Traditionally, Lent is comprised of 40 days of somber reflection—relieved, thankfully, by the Sundays in the midst of Lent.
Yeah. The Sundays are not actually part of Lent. But that’s a whole other story.
As of today, we are about halfway through the season of Epiphany. Epiphany Day—on January sixth—commemorates the moment when Jesus’ true identity was revealed to the Magi.
The word “epiphany” itself means “revealing”—and it carries the sense of a sudden illumination, like a light being switched on.
Now, in the “Revised Common Lectionary”—the schedule of Bible readings that we usually follow—the gospel lessons for the Sundays after Epiphany have been carefully chosen.
In other words, they’re part of a plan. And the plan is to focus the spotlight on Jesus and then click the brightness up a notch, week by week.
It begins with the Star of Bethlehem lighting the way for the Wise Men, and it concludes with Jesus standing atop the Mount of Transfiguration, his face and clothing so brilliantly dazzling that those with him needed sunglasses!
It’s as if, on each of the Sundays during this season, we turn the dimmer switch up just a little bit more.
On the first Sunday after Epiphany in year “C”—which is what we’re in right now—the lectionary serves up the story of Jesus’ baptism, telling us how the Holy Spirit descended on him like a dove, and the heavenly voice spoke to him.

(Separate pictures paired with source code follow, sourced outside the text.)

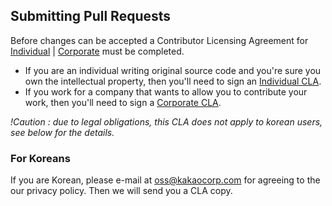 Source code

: ## Submitting Pull Requests

Before changes can be accepted a Contributor Licensing Agreement for  [Individual](https://docs.google.com/forms/d/1d2R9aVafHTasTYirq-qZx_lx20Obss0ufUS-OtLpu20/viewform) |  [Corporate](https://docs.google.com/forms/d/1hj5s1bkbmO1OP-UKnSNS6dsDkL1jFDL2XZ5d4IIFdb4/viewform) must be completed.

* If you are an individual writing original source code and you're sure you own the intellectual property, then you'll need to sign an [Individual CLA](https://docs.google.com/forms/d/1d2R9aVafHTasTYirq-qZx_lx20Obss0ufUS-OtLpu20/viewform).
* If you work for a company that wants to allow you to contribute your work, then you'll need to sign a [Corporate CLA](https://docs.google.com/forms/d/1hj5s1bkbmO1OP-UKnSNS6dsDkL1jFDL2XZ5d4IIFdb4/viewform).

*!Caution : due to legal obligations, this CLA does not apply to korean users, see below for the details.*

### For Koreans

If you are Korean, please e-mail at oss@kakaocorp.com for agreeing to the our privacy policy. Then we will send you a CLA copy.
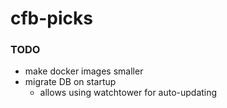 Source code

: # cfb-picks

### TODO

- make docker images smaller
- migrate DB on startup
    - allows using watchtower for auto-updating
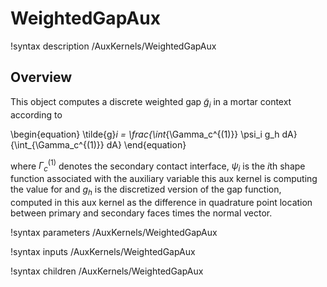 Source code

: # WeightedGapAux

!syntax description /AuxKernels/WeightedGapAux

## Overview

This object computes a discrete weighted gap $\tilde{g}_i$ in a mortar context according to

\begin{equation}
\tilde{g}_i = \frac{\int_{\Gamma_c^{(1)}} \psi_i g_h dA}{\int_{\Gamma_c^{(1)}} dA}
\end{equation}

where $\Gamma_c^{(1)}$ denotes the secondary contact interface, $\psi_i$ is the $i$th
shape function associated with the auxiliary variable this aux kernel is
computing the value for and $g_h$ is the discretized version of the gap
function, computed in this aux kernel as the difference in quadrature point
location between primary and secondary faces times the normal vector.

!syntax parameters /AuxKernels/WeightedGapAux

!syntax inputs /AuxKernels/WeightedGapAux

!syntax children /AuxKernels/WeightedGapAux
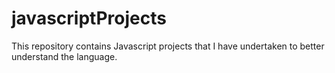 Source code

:# javascriptProjects
This repository contains Javascript projects that I have undertaken to better understand the language.
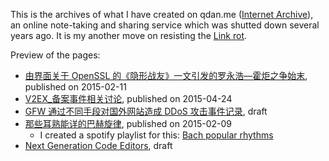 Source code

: This is the archives of what I have created on qdan.me ([Internet Archive](https://web.archive.org/web/20160404065350/https://qdan.me/about)), an online note-taking and sharing service which was shutted down several years ago. It is my another move on resisting the [Link rot](https://en.wikipedia.org/wiki/Link_rot).

Preview of the pages:

- [由界面关于 OpenSSL 的《隐形战友》一文引发的罗永浩—霍炬之争始末](https://htmlpreview.github.io/?https://github.com/reorx/qdan-archives/blob/master/%E7%94%B1%E7%95%8C%E9%9D%A2%E5%85%B3%E4%BA%8E_OpenSSL_%E7%9A%84%E3%80%8A%E9%9A%90%E5%BD%A2%E6%88%98%E5%8F%8B%E3%80%8B%E4%B8%80%E6%96%87%E5%BC%95%E5%8F%91%E7%9A%84%E7%BD%97%E6%B0%B8%E6%B5%A9%E2%80%94%E9%9C%8D%E7%82%AC%E4%B9%8B%E4%BA%89%E5%A7%8B%E6%9C%AB/index.html), published on 2015-02-11
- [V2EX_备案事件相关讨论](https://htmlpreview.github.io/?https://github.com/reorx/qdan-archives/blob/master/V2EX_%E5%A4%87%E6%A1%88%E4%BA%8B%E4%BB%B6%E7%9B%B8%E5%85%B3%E8%AE%A8%E8%AE%BA/index.html), published on 2015-04-24
- [GFW 通过不同手段对国外网站造成 DDoS 攻击事件记录](https://htmlpreview.github.io/?https://github.com/reorx/qdan-archives/blob/master/GFW_%E9%80%9A%E8%BF%87%E4%B8%8D%E5%90%8C%E6%89%8B%E6%AE%B5%E5%AF%B9%E5%9B%BD%E5%A4%96%E7%BD%91%E7%AB%99%E9%80%A0%E6%88%90_DDoS_%E6%94%BB%E5%87%BB%E4%BA%8B%E4%BB%B6%E8%AE%B0%E5%BD%95/index.html), draft
- [那些耳熟能详的巴赫旋律](https://htmlpreview.github.io/?https://github.com/reorx/qdan-archives/blob/master/%E9%82%A3%E4%BA%9B%E8%80%B3%E7%86%9F%E8%83%BD%E8%AF%A6%E7%9A%84%E5%B7%B4%E8%B5%AB%E6%97%8B%E5%BE%8B/index.html), published on 2015-02-09
    - I created a spotify playlist for this: [Bach popular rhythms](https://open.spotify.com/playlist/7mu11PZV4Jaby9YS7KRaT3?si=4a5e24dae1354641)
- [Next Generation Code Editors](https://github.com/reorx/qdan-archives/blob/master/Next_Generation_Code_Editors/index.html), draft
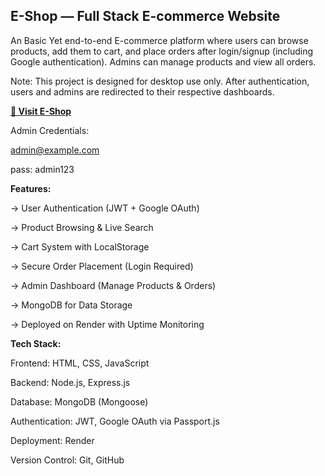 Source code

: ##  E-Shop — Full Stack E-commerce Website

An Basic Yet end-to-end E-commerce platform where users can browse products, add them to cart, and place orders after login/signup (including Google authentication). Admins can manage products and view all orders.

Note: This project is designed for desktop use only. After authentication, users and admins are redirected to their respective dashboards.


[**🛒 Visit E-Shop**](https://codealpha-eshop.onrender.com/auth.html)

Admin Credentials:

admin@example.com

pass: admin123

**Features:**


-> User Authentication (JWT + Google OAuth)

-> Product Browsing & Live Search

-> Cart System with LocalStorage

-> Secure Order Placement (Login Required)

-> Admin Dashboard (Manage Products & Orders)

-> MongoDB for Data Storage

-> Deployed on Render with Uptime Monitoring



**Tech Stack:**


Frontend: HTML, CSS, JavaScript

Backend: Node.js, Express.js

Database: MongoDB (Mongoose)

Authentication: JWT, Google OAuth via Passport.js

Deployment: Render

Version Control: Git, GitHub

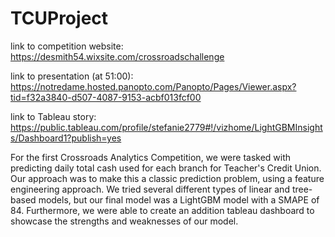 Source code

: # TCUProject

link to competition website: https://desmith54.wixsite.com/crossroadschallenge

link to presentation (at 51:00): https://notredame.hosted.panopto.com/Panopto/Pages/Viewer.aspx?tid=f32a3840-d507-4087-9153-acbf013fcf00

link to Tableau story: https://public.tableau.com/profile/stefanie2779#!/vizhome/LightGBMInsights/Dashboard1?publish=yes

For the first Crossroads Analytics Competition, we were tasked with predicting daily total cash used for each branch for Teacher's Credit Union. Our approach was to make this a classic prediction problem, using a feature engineering approach. We tried several different types of linear and tree-based models, but our final model was a LightGBM model with a SMAPE of 84. Furthermore, we were able to create an addition tableau dashboard to showcase the strengths and weaknesses of our model.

Then, on the second Sunday after, we read the account of the Wedding at Cana, when Jesus turned water into wine—and his disciples saw that, and believed. The light shines brighter and brighter on Jesus, and more and more people begin to realize who he really is.
But have you ever asked yourself, “When did Jesus know?”
When did Jesus know who he really was?
Some would argue that he always knew—and much of the Gospel of John supports that kind of thinking.
“In the beginning was the Word,” John says. “And the Word was with God, and the Word was God … And the Word became flesh and lived among us” (John 1:1, 14).
In John’s Gospel, Jesus always seems to know exactly who he is, and who he was, and who he will be. Not only that, but he seems to know exactly where he came from, and exactly where he’s going. John doesn’t give us an account of Jesus’ birth, or mention—as Luke does (2:52)—that he “increased in wisdom and in years”—growing smarter as he grew older.
Part of the reason for that, I think, is that John was trying to answer skeptics who were insisting that Jesus was just a man.
We Christians, of course, believe that Jesus of Nazareth was much more than “just a man.”
However, we also believe that he was fully human—that his humanity was every bit as real as his divinity. Faithful readers of this blog may remember that I’ve touched on this theme before. It’s what a young friend of mine referred to as “one of those paradoxes” of faith. Jesus was “fully God” and “fully human.”
If he was “fully God”—well, that helps explain why he could perform miracles and look into people’s hearts. But if he was also “fully human” … well, then, he must have had limitations, just like the rest of us. That’s what you mean (isn’t it?) when you say, “I’m only human.”
If Jesus was fully human, isn’t it likely that he came to an understanding of himself in the same way that we do? Slowly. Over time—and not all at once.
To be sure, there is that story from the Gospel of Luke (2:41-51) about Jesus’ boyhood, where he is found in the Temple, debating with the religious scholars.
You remember it. When his mother scolds him for disappearing without telling anyone, he replies: “Why were you searching for me? Did you not know that I must be in my Father’s house?”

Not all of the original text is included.